Since the rates are low and will go up in March, we are doing it now.

We owe $188,000 on our mortgage (house is worth at least $290k) and we also have a HELOC (currently at 3.9%) of approx. $32k.

After being unemployed last year, we also have a credit card balance of $13K (rate going up in July) that we would also like to roll into the mortgage (a cash out for both).

My question is, is this a "smart" thing to do (rolling both the heloc AND the credit card debt into the refinance)?

Thanks for your help!


p.s. my salary is basically covering our mortgage and our kids' tuition, plus some utility bills, etc.
my husband is self employed, so his income goes up and down like the weather!
p.p.s. my Credit score is 740, and I think my husband's is slightly lower, but still above 700.
There are a lot of variables to consider. I will respond were I in your position.

I would NOT move my HELOC. This is at 3.9%. But more than that the monthly payment is calculated via average daily balance. You be be giving up both of these advantages. You also want to keep them separate for other reasons--you can use the HELOC as a shock absorber of shorts--something you dare not do with your home.

How about we assume the house is worth $260K (10% less than your claim--just to be conservative)? Adding $13K of CC (must higher rate) would be smart...under ONE Condition. You and your husband swear to each other NEVER to use the house for credit card payments EVER again. A terrible habit that has destroyed millions of family nest eggs in the past four years.

So you will have a mortgage of $201K +/- closing costs, insurance, etc. or about $205K. You will have a $32K HELOC.
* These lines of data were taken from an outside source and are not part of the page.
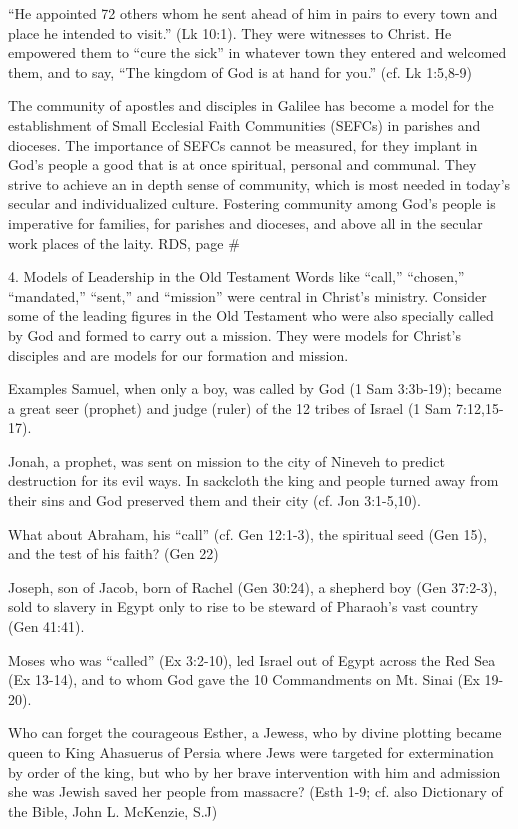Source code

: \documentclass[oneside]{book}
\begin{document}
``He appointed 72 others whom he sent ahead of him in pairs to every town and
place he intended to visit.'' (Lk 10:1). They were witnesses to Christ. He
empowered them to ``cure the sick'' in whatever town they entered and welcomed
them, and to say, ``The kingdom of God is at hand for you.'' (cf. Lk 1:5,8-9)

The community of apostles and disciples in Galilee has become a model for the
establishment of Small Ecclesial Faith Communities (SEFCs) in parishes and
dioceses. The importance of SEFCs cannot be measured, for they implant in God's
people a good that is at once spiritual, personal and communal. They strive to
achieve an in depth sense of community, which is most needed in today's secular
and individualized culture. Fostering community among God's people is imperative
for families, for parishes and dioceses, and above all in the secular work
places of the laity.
RDS, page \#

4. Models of Leadership in the Old Testament
Words like ``call,'' ``chosen,'' ``mandated,'' ``sent,'' and ``mission'' were
central in Christ's ministry. Consider some of the leading figures in the Old
Testament who were also specially called by God and formed to carry out a
mission. They were models for Christ's disciples and are models for our
formation and mission.

Examples
Samuel, when only a boy, was called by God (1 Sam 3:3b-19); became a great seer
(prophet) and judge (ruler) of the 12 tribes of Israel (1 Sam 7:12,15-17).

Jonah, a prophet, was sent on mission to the city of Nineveh to predict
destruction for its evil ways. In sackcloth the king and people turned away from
their sins and God preserved them and their city (cf. Jon 3:1-5,10).

What about Abraham, his ``call'' (cf. Gen 12:1-3), the spiritual seed (Gen 15),
and the test of his faith? (Gen 22)

Joseph, son of Jacob, born of Rachel (Gen 30:24), a shepherd boy (Gen 37:2-3),
sold to slavery in Egypt only to rise to be steward of Pharaoh's vast country
(Gen 41:41).

Moses who was ``called'' (Ex 3:2-10), led Israel out of Egypt across the Red Sea
(Ex 13-14), and to whom God gave the 10 Commandments on Mt. Sinai (Ex 19-20).

Who can forget the courageous Esther, a Jewess, who by divine plotting became
queen to King Ahasuerus of Persia where Jews were targeted for extermination by
order of the king, but who by her brave intervention with him and admission she
was Jewish saved her people from massacre? (Esth 1-9; cf. also Dictionary of the
Bible, John L. McKenzie, S.J)
\end{document}
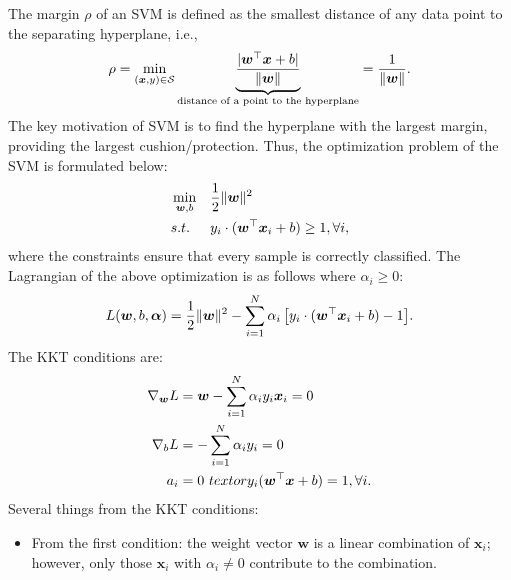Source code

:{        The margin $\rho$ of an SVM is defined as the smallest distance of any data point to the separating hyperplane, i.e., 
            \begin{equation}
                \rho = \min_{(\bm{x}, y) \in \mathcal{S}} \underbrace{\frac{| \bm{w}^\top \bm{x} + b |}{\lVert\bm{w}\rVert}}_{\text{distance of a point to the hyperplane}} = \frac{1}{\lVert\bm{w}\rVert}.
            \end{equation}
        The key motivation of SVM is to find the hyperplane with the largest margin, providing the largest cushion/protection.
        Thus, the optimization problem of the SVM is formulated below:
            \begin{equation}
                \begin{aligned}
                    & \min_{\bm{w}, b} & & \frac{1}{2}\lVert\bm{w}\rVert^2 \\
                    & s.t.             & & y_i \cdot (\bm{w}^\top \bm{x}_i + b) \ge 1, \forall i,
                \end{aligned}
            \end{equation}
        where the constraints ensure that every sample is correctly classified.
        The Lagrangian of the above optimization is as follows where $\alpha_i \ge 0$:
            \begin{equation}
                L(\bm{w}, b, \bm{\alpha}) = \frac{1}{2}\lVert\bm{w}\rVert^2 - \sum_{i=1}^{N}{\alpha_i \left[ y_i \cdot (\bm{w}^\top \bm{x}_i + b) - 1\right]}.
            \end{equation}
        The KKT conditions are:
            \begin{equation}
                \begin{aligned}
                    \nabla_{\bm{w}} L & = \bm{w} - \sum_{i=1}^{N}{\alpha_i y_i \bm{x}_i} = 0 \\
                    \nabla_{b} L & = -\sum_{i=1}^{N}{\alpha_i y_i} = 0 \\
                    a_i & = 0 \ text{ or } y_i(\bm{w}^\top \bm{x} + b) = 1, \forall i.
                \end{aligned}
            \end{equation}
        Several things from the KKT conditions:
            \begin{itemize}
                \item From the first condition: the weight vector $\bm{w}$ is a linear combination of $\bm{x}_i$; however, only those $\bm{x}_i$ with $\alpha_i \ne 0$ contribute to the combination.

\end{itemize}}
This means you will have only $23K in true equity in the home after the refi: $260K-$205K-$32K. You and your husband should emerge from the refi with a renewed sense of purpose to paydown this debt. Add a monthly payment a year and double your HELOC. This will give you breathing room and shorten your payment horizon (if 30 year FRM to 23-24 years).

Good Luck!
S.
P.S. Yes, you are doing a refi on the existing mortgage. However, you and husband need to think of this as a renaissance-a rebirth into two financially prudent homeowners. Cut your cc bills to $100 a month...pay cash for the rest. When one pays cash, things seem more expensive as you literally watch your monies transfer into the hands of another. It is the analogue to the slow high. Credit cards are the junkie's high. The intelligence of your refi will not end with the closing but in the many years afterwards as you get closer to actually owning the home!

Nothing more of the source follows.